Chapter 2 — Porting Recipe: GGUF to CoreML ANE

This chapter walks you through converting a model from GGUF to a set of ANE-resident CoreML shards, from scratch. We use Qwen 2.5 as the worked example but the pattern applies to any dense transformer.

Porting means preserving the model’s math while changing its representation. The original checkpoint describes transformer weights and tensor operations in the format used by a training or CPU/GPU inference stack. The ANE version must expose the same projections as CoreML mlprogram operations, with 4D tensor shapes, compiled artifacts, residency checks, and numerical goldens.

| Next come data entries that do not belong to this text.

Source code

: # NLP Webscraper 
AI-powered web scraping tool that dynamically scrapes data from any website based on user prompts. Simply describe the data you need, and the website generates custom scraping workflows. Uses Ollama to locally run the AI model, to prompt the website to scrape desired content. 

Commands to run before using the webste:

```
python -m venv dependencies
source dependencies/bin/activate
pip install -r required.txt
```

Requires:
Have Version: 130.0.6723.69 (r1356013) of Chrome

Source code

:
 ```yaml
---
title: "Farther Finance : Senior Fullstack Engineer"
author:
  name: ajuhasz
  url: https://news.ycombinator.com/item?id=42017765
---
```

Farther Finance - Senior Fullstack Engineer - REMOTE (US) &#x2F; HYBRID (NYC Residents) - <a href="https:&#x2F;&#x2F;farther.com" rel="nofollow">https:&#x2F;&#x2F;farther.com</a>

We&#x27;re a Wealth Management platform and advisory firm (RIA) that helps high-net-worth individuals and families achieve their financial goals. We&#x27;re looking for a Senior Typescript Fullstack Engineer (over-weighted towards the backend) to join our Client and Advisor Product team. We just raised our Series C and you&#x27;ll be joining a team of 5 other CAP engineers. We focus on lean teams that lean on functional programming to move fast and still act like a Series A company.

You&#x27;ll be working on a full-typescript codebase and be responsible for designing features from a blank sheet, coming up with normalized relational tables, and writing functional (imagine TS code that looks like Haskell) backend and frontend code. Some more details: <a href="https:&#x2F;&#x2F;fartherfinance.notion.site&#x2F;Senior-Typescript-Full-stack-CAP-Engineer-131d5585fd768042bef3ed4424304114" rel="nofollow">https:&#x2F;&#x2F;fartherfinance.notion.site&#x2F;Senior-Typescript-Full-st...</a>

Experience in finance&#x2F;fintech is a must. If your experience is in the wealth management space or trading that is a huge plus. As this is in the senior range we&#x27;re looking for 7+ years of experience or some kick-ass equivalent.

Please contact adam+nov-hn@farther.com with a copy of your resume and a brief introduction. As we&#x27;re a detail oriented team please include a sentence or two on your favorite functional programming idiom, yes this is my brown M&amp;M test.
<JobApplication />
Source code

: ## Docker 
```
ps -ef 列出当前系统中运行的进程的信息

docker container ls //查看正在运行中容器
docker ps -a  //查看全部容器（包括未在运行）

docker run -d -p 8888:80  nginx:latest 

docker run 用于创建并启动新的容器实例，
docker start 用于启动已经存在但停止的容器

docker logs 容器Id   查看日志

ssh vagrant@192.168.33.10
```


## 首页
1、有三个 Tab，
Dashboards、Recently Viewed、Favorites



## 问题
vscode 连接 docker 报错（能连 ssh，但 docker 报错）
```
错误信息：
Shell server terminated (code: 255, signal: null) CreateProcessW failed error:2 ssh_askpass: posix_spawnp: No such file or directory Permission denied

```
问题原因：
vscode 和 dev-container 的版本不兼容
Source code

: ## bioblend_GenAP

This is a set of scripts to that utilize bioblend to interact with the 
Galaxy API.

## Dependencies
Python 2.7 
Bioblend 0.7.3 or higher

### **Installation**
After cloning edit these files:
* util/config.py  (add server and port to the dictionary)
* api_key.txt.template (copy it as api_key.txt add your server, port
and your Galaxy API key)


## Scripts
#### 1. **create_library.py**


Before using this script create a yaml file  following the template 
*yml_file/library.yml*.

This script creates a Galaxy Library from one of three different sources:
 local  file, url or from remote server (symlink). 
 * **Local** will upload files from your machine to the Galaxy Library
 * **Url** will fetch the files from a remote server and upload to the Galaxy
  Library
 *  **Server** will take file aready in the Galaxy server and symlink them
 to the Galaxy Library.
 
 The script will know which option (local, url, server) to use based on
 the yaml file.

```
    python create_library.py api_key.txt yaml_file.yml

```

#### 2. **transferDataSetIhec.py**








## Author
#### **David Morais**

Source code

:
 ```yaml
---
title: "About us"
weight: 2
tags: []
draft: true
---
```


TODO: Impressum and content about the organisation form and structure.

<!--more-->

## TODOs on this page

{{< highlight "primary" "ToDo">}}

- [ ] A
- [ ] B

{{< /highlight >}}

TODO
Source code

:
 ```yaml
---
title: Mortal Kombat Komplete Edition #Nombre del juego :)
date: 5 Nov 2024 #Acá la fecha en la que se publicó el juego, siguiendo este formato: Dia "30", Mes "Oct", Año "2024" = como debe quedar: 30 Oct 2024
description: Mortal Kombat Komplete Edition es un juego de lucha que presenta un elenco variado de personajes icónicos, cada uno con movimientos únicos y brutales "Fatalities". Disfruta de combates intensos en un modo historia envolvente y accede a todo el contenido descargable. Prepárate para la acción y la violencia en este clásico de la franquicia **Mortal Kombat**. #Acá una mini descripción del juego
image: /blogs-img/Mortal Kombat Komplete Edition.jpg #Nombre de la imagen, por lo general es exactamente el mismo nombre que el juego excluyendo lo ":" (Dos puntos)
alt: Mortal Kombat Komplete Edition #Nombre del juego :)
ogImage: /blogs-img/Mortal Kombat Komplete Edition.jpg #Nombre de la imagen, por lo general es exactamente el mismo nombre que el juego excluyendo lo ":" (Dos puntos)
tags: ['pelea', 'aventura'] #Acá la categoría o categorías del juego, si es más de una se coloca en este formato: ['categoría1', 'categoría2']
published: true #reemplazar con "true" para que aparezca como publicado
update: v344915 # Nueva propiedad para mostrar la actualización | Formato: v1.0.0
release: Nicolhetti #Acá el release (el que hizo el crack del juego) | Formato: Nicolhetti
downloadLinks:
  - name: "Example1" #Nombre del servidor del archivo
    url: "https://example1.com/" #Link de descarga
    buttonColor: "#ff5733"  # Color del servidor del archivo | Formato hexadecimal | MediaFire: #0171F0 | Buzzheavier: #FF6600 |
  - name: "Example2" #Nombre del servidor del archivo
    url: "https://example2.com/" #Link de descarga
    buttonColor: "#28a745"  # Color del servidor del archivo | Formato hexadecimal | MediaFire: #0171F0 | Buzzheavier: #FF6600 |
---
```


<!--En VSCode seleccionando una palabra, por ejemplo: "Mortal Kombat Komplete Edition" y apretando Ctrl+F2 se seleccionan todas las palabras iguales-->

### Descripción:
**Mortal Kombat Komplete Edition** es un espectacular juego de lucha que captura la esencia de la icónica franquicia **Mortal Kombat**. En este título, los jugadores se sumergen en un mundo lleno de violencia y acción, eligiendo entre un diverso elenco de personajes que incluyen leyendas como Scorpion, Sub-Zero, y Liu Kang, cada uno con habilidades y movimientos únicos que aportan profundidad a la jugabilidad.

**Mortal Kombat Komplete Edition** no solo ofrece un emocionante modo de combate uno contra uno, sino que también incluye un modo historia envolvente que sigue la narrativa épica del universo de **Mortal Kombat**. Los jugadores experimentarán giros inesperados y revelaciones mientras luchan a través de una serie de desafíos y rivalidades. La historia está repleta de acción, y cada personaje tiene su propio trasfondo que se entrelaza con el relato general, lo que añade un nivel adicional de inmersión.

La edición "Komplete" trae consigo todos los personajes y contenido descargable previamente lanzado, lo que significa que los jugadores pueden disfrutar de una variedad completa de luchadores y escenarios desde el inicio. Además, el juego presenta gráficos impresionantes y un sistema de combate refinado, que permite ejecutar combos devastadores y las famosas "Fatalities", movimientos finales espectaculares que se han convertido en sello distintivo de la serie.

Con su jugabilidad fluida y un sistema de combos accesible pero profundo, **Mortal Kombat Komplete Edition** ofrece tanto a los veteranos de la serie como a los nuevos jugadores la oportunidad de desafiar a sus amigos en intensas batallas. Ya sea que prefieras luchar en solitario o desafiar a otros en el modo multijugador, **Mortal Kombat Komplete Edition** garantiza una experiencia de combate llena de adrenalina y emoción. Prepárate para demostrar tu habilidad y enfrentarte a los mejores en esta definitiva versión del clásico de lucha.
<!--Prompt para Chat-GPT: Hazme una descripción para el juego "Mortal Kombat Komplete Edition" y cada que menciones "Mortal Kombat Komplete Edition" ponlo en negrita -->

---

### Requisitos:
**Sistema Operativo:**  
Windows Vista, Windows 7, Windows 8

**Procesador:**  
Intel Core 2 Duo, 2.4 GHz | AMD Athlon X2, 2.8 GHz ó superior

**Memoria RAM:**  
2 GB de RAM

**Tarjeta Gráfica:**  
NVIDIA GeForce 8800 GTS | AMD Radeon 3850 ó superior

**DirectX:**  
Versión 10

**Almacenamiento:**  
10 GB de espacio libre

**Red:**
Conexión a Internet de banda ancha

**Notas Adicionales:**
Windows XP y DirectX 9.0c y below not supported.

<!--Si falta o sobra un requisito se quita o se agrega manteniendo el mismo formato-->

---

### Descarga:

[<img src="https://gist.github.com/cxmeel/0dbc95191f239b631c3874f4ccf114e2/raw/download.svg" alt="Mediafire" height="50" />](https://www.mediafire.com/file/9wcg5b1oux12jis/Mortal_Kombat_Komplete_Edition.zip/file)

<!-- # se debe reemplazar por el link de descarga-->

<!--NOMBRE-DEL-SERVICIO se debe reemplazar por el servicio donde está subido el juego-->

The goal is not merely to produce a .mlmodelc. A compileable model can still be wrong, slow, or CPU-bound. The port is finished only when the graph is resident on ANE and its outputs match a trusted reference closely enough to benchmark.

GGUF to validated ANE runtime porting flow

Prerequisites

macOS 15+ (Sequoia), Apple Silicon Mac
Xcode 16+ (the bundled python3 has coremltools 9)
A GGUF file from Hugging Face (.Q8_0.gguf recommended)

Three Python environments, never mixed:

Env	Use case	Activate
`.venv`	PyTorch, training, golden capture	`source .venv/bin/activate`
`.venv313`	HuggingFace / transformers	`source .venv313/bin/activate`
Xcode `python3`	coremltools 9, CoreML conversion	`/usr/bin/python3` (Xcode)

Never run coremltools from .venv or .venv313 — they have coremltools 8 or older. Conversion must use Xcode’s python3.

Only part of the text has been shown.